Have You Seen Luis Velez?(21)



“He told me her name. Not who she was to Luis or anything. So you tell me, and hurry up, please, because this is freaking me out. Who is this Millie person to my Luis?”

The dogs shifted slightly on their haunches, picking up the woman’s fear. Raymond took an instinctive step back.

“She’s . . . she’s this older lady who lives in my building. Over on the west side. Very old,” he added, thinking he might know how to put the woman at ease. “Like . . . ninety.” He saw her take a deep breath and let it out. He plunged on. “She’s blind, and she can’t go out by herself. So Luis used to come and walk with her to the store and the bank. To help her, you know? But I don’t know if it was Luis your husband. You know. Or some other Luis Velez. Because there are twenty-one of them in the city. Or near it. And even that is only if I’m spelling it right.”
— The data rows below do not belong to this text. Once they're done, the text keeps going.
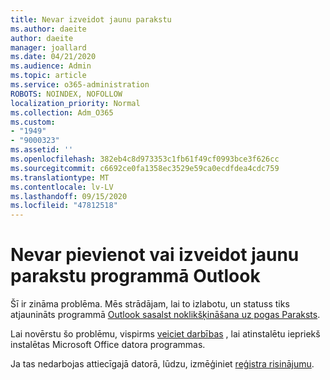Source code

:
 ```yaml
---
title: Nevar izveidot jaunu parakstu
ms.author: daeite
author: daeite
manager: joallard
ms.date: 04/21/2020
ms.audience: Admin
ms.topic: article
ms.service: o365-administration
ROBOTS: NOINDEX, NOFOLLOW
localization_priority: Normal
ms.collection: Adm_O365
ms.custom:
- "1949"
- "9000323"
ms.assetid: ''
ms.openlocfilehash: 382eb4c8d973353c1fb61f49cf0993bce3f626cc
ms.sourcegitcommit: c6692ce0fa1358ec3529e59ca0ecdfdea4cdc759
ms.translationtype: MT
ms.contentlocale: lv-LV
ms.lasthandoff: 09/15/2020
ms.locfileid: "47812518"
---
```

# <a name="cannot-add-or-create-a-new-signature-in-outlook"></a>Nevar pievienot vai izveidot jaunu parakstu programmā Outlook

Šī ir zināma problēma. Mēs strādājam, lai to izlabotu, un statuss tiks atjaunināts programmā [Outlook sasalst noklikšķināšana uz pogas Paraksts](https://support.office.com/article/c70b36c2-66ca-401c-ab45-f29a46495d02).

Lai novērstu šo problēmu, vispirms [veiciet darbības](https://support.office.com/article/c70b36c2-66ca-401c-ab45-f29a46495d02) , lai atinstalētu iepriekš instalētas Microsoft Office datora programmas. 

Ja tas nedarbojas attiecīgajā datorā, lūdzu, izmēģiniet [reģistra risinājumu](https://support.office.com/article/c70b36c2-66ca-401c-ab45-f29a46495d02).
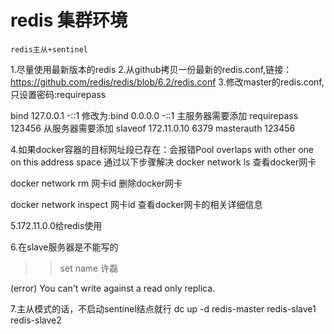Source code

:# redis 集群环境
```text
redis主从+sentinel
```
1.尽量使用最新版本的redis
2.从github拷贝一份最新的redis.conf,链接：https://github.com/redis/redis/blob/6.2/redis.conf
3.修改master的redis.conf,只设置密码:requirepass


bind 127.0.0.1 -::1 修改为:bind 0.0.0.0 -::1
主服务器需要添加
requirepass 123456
从服务器需要添加
slaveof 172.11.0.10 6379
masterauth 123456

4.如果docker容器的目标网址段已存在：会报错Pool overlaps with other one on this address space
通过以下步骤解决
docker network ls
查看docker网卡

docker network rm 网卡id
删除docker网卡

docker network inspect 网卡id
查看docker网卡的相关详细信息


5.172.11.0.0给redis使用

6.在slave服务器是不能写的
>> set name 许磊

(error) You can't write against a read only replica.

7.主从模式的话，不启动sentinel结点就行
dc up -d redis-master redis-slave1  redis-slave2
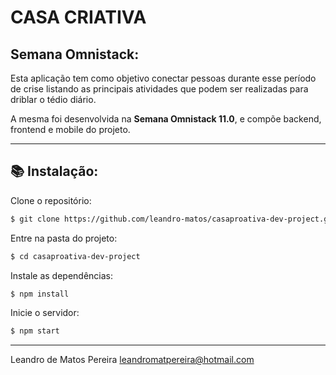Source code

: # CASA CRIATIVA
## Semana Omnistack:

Esta aplicação tem como objetivo conectar pessoas durante esse período de crise listando as principais atividades que podem ser realizadas para driblar o tédio diário.

A mesma foi desenvolvida na **Semana Omnistack 11.0**, e compõe backend, frontend e mobile do projeto.

---

## :books: Instalação:

Clone o repositório:
```sh
$ git clone https://github.com/leandro-matos/casaproativa-dev-project.git
```

Entre na pasta do projeto:
```sh
$ cd casaproativa-dev-project
```
Instale as dependências:
```sh
$ npm install
```
Inicie o servidor:
```sh
$ npm start
```

----------

Leandro de Matos Pereira
leandromatpereira@hotmail.com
The woman pressed her eyes closed. Tipped her head back. Raymond watched her make the sign of the cross against herself.

“Oh, thank God,” she said, dropping her head and looking directly into Raymond’s face. “I thought you were here to tell me he was seeing some other woman.”

“No,” Raymond said. “Nothing like that.”

“I don’t know if he’s the right Luis or not,” she said, utterly transformed. Her face had softened. Her voice sounded deeper and more relaxed. “Probably not, because I think he would’ve told me. Although . . . I don’t know. He does this thing sometimes where he drops money on people, kind of just because he thinks they deserve it. He never lets them know who gave it to them. And he never used to tell me about it. But then one day I sort of caught him doing it, and I said, ‘Why didn’t you tell me you were doing that?’ He gave me this whole long thing about how it’s only really giving if nobody knows. If it’s anonymous. He said if you let everybody know you did it, then you’re just doing it for the glory. So people will think you’re a great guy. Then it’s just selfish.”

“I don’t know,” Raymond said, still watching the dogs. “Seems to me then the person gets something nice, and you get to feel good. Two wins instead of one.”

“See, I’m with you on that,” she said. “But I’m being rude. Making you stand out in the hall like some poor relation. Come in. I’ll call Luis at the office and ask if he’s the one.”

Raymond didn’t move. Just kept his eyes on the dogs.

“Oh, they won’t hurt you,” she said. “They like people. But they’re trained attack dogs. But they would never do anything I didn’t tell them to do.”

“You sure?”

“Honey, it’s fine. Come in.”

She reached one hand out. As if she could take hold of Raymond and pull him inside. He looked at the hand and backed up another step.

“So this thing you say to them when you want them to attack someone . . . you sure it’s not a word you could accidentally use in a sentence or anything?”

She laughed. “They’re fine. I promise. Come in. Luis is in a client meeting. I’ll have to leave a message for him. He might not get back to me until after the meeting’s over. You don’t want to stand out in the hall that whole time. Do you?”

“I guess not,” he said.

But it was sounding like a pretty good idea.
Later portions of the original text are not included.